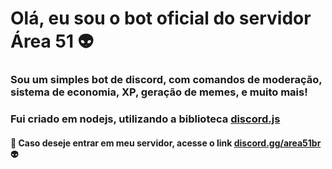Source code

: # Olá, eu sou o bot oficial do servidor Área 51 👽

### Sou um simples bot de discord, com comandos de moderação,  sistema de economia, XP, geração de memes, e muito mais!

### Fui criado em nodejs, utilizando a biblioteca [discord.js](https://github.com/discordjs/discord.js)

#### 🚀 Caso deseje entrar em meu servidor, acesse o link [discord.gg/area51br](https://discord.gg/area51br) 👽

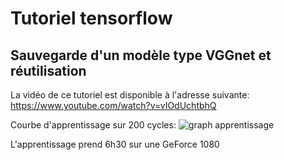 # Tutoriel tensorflow
## Sauvegarde d'un modèle type VGGnet et réutilisation

La vidéo de ce tutoriel est disponible à l'adresse suivante: https://www.youtube.com/watch?v=vIOdUchtbhQ

Courbe d'apprentissage sur 200 cycles:
![graph apprentissage](https://github.com/L42Project/Tutoriels/blob/master/Tensorflow/tutoriel6/Figure_1.png)

L'apprentissage prend 6h30 sur une GeForce 1080

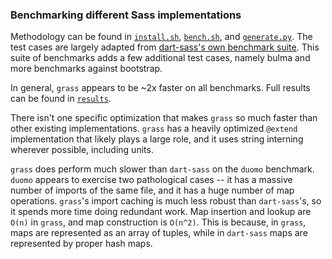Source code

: ### Benchmarking different Sass implementations

Methodology can be found in [`install.sh`](install.sh), [`bench.sh`](bench.sh), and [`generate.py`](generate.py). The test cases are largely adapted from [dart-sass's own benchmark suite](https://github.com/sass/dart-sass/blob/main/tool/grind/benchmark.dart). This suite of benchmarks adds a few additional test cases, namely bulma and more benchmarks against bootstrap.

In general, `grass` appears to be ~2x faster on all benchmarks. Full results can be found in [`results`](results). 

There isn't one specific optimization that makes `grass` so much faster than other existing implementations. `grass` has a heavily optimized `@extend` implementation that likely plays a large role, and it uses string interning wherever possible, including units. 

`grass` does perform much slower than `dart-sass` on the `duomo` benchmark. `duomo` appears to exercise two pathological cases -- it has a massive number of imports of the same file, and it has a huge number of map operations. `grass`'s import caching is much less robust than `dart-sass`'s, so it spends more time doing redundant work. Map insertion and lookup are `O(n)` in `grass`, and map construction is `O(n^2)`. This is because, in `grass`, maps are represented as an array of tuples, while in `dart-sass` maps are represented by proper hash maps. 
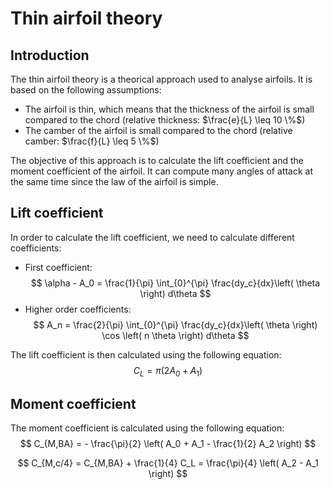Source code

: # Thin airfoil theory

## Introduction

The thin airfoil theory is a theorical approach used to analyse airfoils. It is based on the following assumptions:

- The airfoil is thin, which means that the thickness of the airfoil is small compared to the chord (relative thickness: $\frac{e}{L} \leq 10 \%$) 
- The camber of the airfoil is small compared to the chord (relative camber: $\frac{f}{L} \leq 5 \%$)

The objective of this approach is to calculate the lift coefficient and the moment coefficient of the airfoil.
It can compute many angles of attack at the same time since the law of the airfoil is simple.

## Lift coefficient

In order to calculate the lift coefficient, we need to calculate different coefficients:

- First coefficient:
$$
\alpha - A_0 = \frac{1}{\pi} \int_{0}^{\pi} \frac{dy_c}{dx}\left( \theta \right) d\theta
$$
- Higher order coefficients:
$$
A_n = \frac{2}{\pi} \int_{0}^{\pi} \frac{dy_c}{dx}\left( \theta \right) \cos \left( n \theta \right) d\theta 
$$

The lift coefficient is then calculated using the following equation:
$$
C_L = \pi \left( 2 A_0 + A_1 \right)
$$

## Moment coefficient

The moment coefficient is calculated using the following equation:
$$
C_{M,BA} = - \frac{\pi}{2} \left( A_0 + A_1 - \frac{1}{2} A_2 \right)
$$

$$
C_{M,c/4} = C_{M,BA} + \frac{1}{4} C_L =  \frac{\pi}{4} \left( A_2 - A_1 \right)
$$
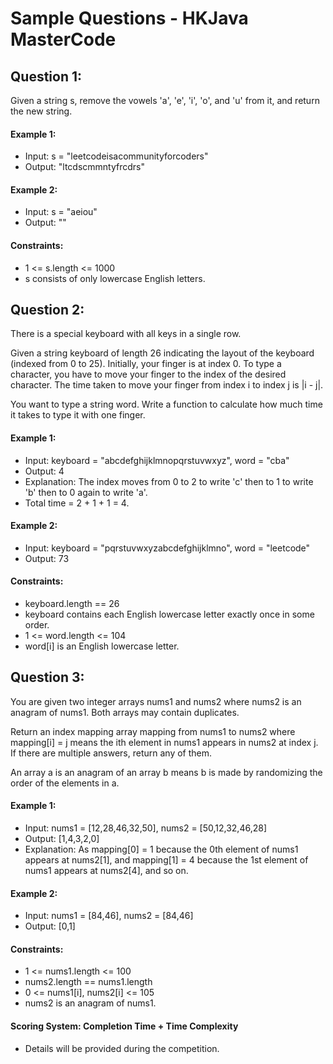 # Sample Questions - HKJava MasterCode

## Question 1:
Given a string s, remove the vowels 'a', 'e', 'i', 'o', and 'u' from it, and return the new string.

#### Example 1:
- Input: s = "leetcodeisacommunityforcoders"
- Output: "ltcdscmmntyfrcdrs"

#### Example 2:
- Input: s = "aeiou"
- Output: ""
 
#### Constraints:
- 1 <= s.length <= 1000
- s consists of only lowercase English letters.

## Question 2:
There is a special keyboard with all keys in a single row.

Given a string keyboard of length 26 indicating the layout of the keyboard (indexed from 0 to 25). Initially, your finger is at index 0. To type a character, you have to move your finger to the index of the desired character. The time taken to move your finger from index i to index j is |i - j|.

You want to type a string word. Write a function to calculate how much time it takes to type it with one finger.

#### Example 1:
- Input: keyboard = "abcdefghijklmnopqrstuvwxyz", word = "cba"
- Output: 4
- Explanation: The index moves from 0 to 2 to write 'c' then to 1 to write 'b' then to 0 again to write 'a'.
- Total time = 2 + 1 + 1 = 4. 

#### Example 2:
- Input: keyboard = "pqrstuvwxyzabcdefghijklmno", word = "leetcode"
- Output: 73

#### Constraints:
- keyboard.length == 26
- keyboard contains each English lowercase letter exactly once in some order.
- 1 <= word.length <= 104
- word[i] is an English lowercase letter.

## Question 3:
You are given two integer arrays nums1 and nums2 where nums2 is an anagram of nums1. Both arrays may contain duplicates.

Return an index mapping array mapping from nums1 to nums2 where mapping[i] = j means the ith element in nums1 appears in nums2 at index j. If there are multiple answers, return any of them.

An array a is an anagram of an array b means b is made by randomizing the order of the elements in a.

#### Example 1:
- Input: nums1 = [12,28,46,32,50], nums2 = [50,12,32,46,28]
- Output: [1,4,3,2,0]
- Explanation: As mapping[0] = 1 because the 0th element of nums1 appears at nums2[1], and mapping[1] = 4 because the 1st element of nums1 appears at nums2[4], and so on.

#### Example 2:
- Input: nums1 = [84,46], nums2 = [84,46]
- Output: [0,1]
 
#### Constraints:
- 1 <= nums1.length <= 100
- nums2.length == nums1.length
- 0 <= nums1[i], nums2[i] <= 105
- nums2 is an anagram of nums1.

#### Scoring System: Completion Time + Time Complexity
- Details will be provided during the competition.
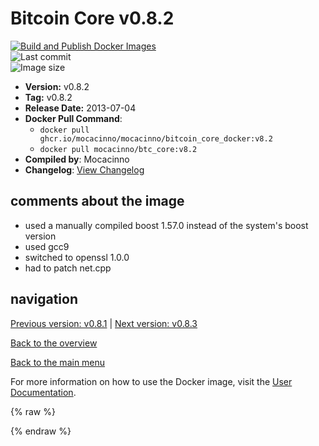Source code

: # Bitcoin Core v0.8.2

[![Build and Publish Docker Images](https://github.com/mocacinno/bitcoin_core_docker/actions/workflows/build-and-publish.yml/badge.svg?branch=v8.2)](https://github.com/mocacinno/bitcoin_core_docker/actions/workflows/build-and-publish.yml)  
![Last commit](https://badgen.net/github/last-commit/mocacinno/bitcoin_core_docker/v8.2)  
![Image size](https://badgen.net/docker/size/mocacinno/btc_core/v8.2?color=green)  

- **Version:** v0.8.2
- **Tag:** v0.8.2
- **Release Date:** 2013-07-04
- **Docker Pull Command**:
  - `docker pull ghcr.io/mocacinno/mocacinno/bitcoin_core_docker:v8.2`
  - `docker pull mocacinno/btc_core:v8.2`
- **Compiled by**: Mocacinno
- **Changelog**: [View Changelog](https://github.com/bitcoin/bitcoin/blob/v0.8.2/doc/release-notes.md)

## comments about the image

- used a manually compiled boost 1.57.0 instead of the system's boost version
- used gcc9
- switched to openssl 1.0.0
- had to patch net.cpp

## navigation

[Previous version: v0.8.1](./v8.1.md) | [Next version: v0.8.3](./v8.3.md)

[Back to the overview](./Readme.md)

[Back to the main menu](../Readme.md)

For more information on how to use the Docker image, visit the [User Documentation](../userdocs/Readme.md).

<!-- Google tag (gtag.js) -->
{% raw %}
<script async src="https://www.googletagmanager.com/gtag/js?id=G-BPC6NC6FF9"></script>
<script>
  window.dataLayer = window.dataLayer || [];
  function gtag(){dataLayer.push(arguments);}
  gtag('js', new Date());
  gtag('config', 'G-BPC6NC6FF9');
</script>
{% endraw %}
____
> [Problem details] From the first line of the entries above down to the line holding "There isn't one", quote each line exactly and nothing else, skipping pictures.

> [Solution to the exercise]
Source code

: # Olá, eu sou o bot oficial do servidor Área 51 👽

### Sou um simples bot de discord, com comandos de moderação,  sistema de economia, XP, geração de memes, e muito mais!

### Fui criado em nodejs, utilizando a biblioteca [discord.js](https://github.com/discordjs/discord.js)

#### 🚀 Caso deseje entrar em meu servidor, acesse o link [discord.gg/area51br](https://discord.gg/area51br) 👽

 # Tutoriel tensorflow
## Sauvegarde d'un modèle type VGGnet et réutilisation

La vidéo de ce tutoriel est disponible à l'adresse suivante: https://www.youtube.com/watch?v=vIOdUchtbhQ

Courbe d'apprentissage sur 200 cycles:
![graph apprentissage](https://github.com/L42Project/Tutoriels/blob/master/Tensorflow/tutoriel6/Figure_1.png)

L'apprentissage prend 6h30 sur une GeForce 1080

Source code

: ### Benchmarking different Sass implementations

Methodology can be found in [`install.sh`](install.sh), [`bench.sh`](bench.sh), and [`generate.py`](generate.py). The test cases are largely adapted from [dart-sass's own benchmark suite](https://github.com/sass/dart-sass/blob/main/tool/grind/benchmark.dart). This suite of benchmarks adds a few additional test cases, namely bulma and more benchmarks against bootstrap.

In general, `grass` appears to be ~2x faster on all benchmarks. Full results can be found in [`results`](results). 

There isn't one specific optimization that makes `grass` so much faster than other existing implementations. `grass` has a heavily optimized `@extend` implementation that likely plays a large role, and it uses string interning wherever possible, including units. 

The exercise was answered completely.